* **Saved entries**
+++
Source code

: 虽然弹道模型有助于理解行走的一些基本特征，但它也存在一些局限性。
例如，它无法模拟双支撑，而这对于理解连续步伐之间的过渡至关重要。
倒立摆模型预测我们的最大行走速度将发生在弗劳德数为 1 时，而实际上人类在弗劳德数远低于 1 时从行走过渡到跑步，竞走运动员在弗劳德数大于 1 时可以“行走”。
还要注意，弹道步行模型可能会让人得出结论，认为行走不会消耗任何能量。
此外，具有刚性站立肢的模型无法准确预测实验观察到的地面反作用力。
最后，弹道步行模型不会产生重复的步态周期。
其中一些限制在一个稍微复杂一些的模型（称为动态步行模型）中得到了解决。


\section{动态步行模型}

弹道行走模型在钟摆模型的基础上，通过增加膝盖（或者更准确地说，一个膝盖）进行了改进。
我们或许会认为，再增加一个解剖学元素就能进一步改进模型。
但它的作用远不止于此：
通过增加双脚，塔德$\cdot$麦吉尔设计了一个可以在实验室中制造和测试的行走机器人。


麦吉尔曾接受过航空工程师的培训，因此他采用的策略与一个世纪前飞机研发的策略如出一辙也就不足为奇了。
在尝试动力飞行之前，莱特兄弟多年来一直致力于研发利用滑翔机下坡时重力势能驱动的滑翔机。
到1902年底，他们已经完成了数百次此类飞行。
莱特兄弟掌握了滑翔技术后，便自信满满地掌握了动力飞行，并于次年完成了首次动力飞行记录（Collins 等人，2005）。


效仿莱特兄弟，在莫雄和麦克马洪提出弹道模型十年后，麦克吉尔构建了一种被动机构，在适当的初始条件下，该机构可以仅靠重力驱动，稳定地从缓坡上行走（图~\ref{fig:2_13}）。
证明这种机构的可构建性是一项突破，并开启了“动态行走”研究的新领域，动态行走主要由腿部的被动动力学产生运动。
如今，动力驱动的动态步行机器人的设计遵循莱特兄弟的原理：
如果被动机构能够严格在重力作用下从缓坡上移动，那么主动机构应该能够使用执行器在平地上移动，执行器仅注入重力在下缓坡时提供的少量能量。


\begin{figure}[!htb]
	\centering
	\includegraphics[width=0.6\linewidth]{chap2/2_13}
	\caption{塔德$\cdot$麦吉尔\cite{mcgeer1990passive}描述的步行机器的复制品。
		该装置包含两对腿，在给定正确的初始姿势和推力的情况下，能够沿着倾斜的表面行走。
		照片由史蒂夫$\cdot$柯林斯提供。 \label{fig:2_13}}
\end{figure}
+++
In the records above, find each line with the word "cdot" and copy it out.

通过增加双脚，塔德$\cdot$麦吉尔设计了一个可以在实验室中制造和测试的行走机器人。
	\caption{塔德$\cdot$麦吉尔\cite{mcgeer1990passive}描述的步行机器的复制品。
		照片由史蒂夫$\cdot$柯林斯提供。 \label{fig:2_13}}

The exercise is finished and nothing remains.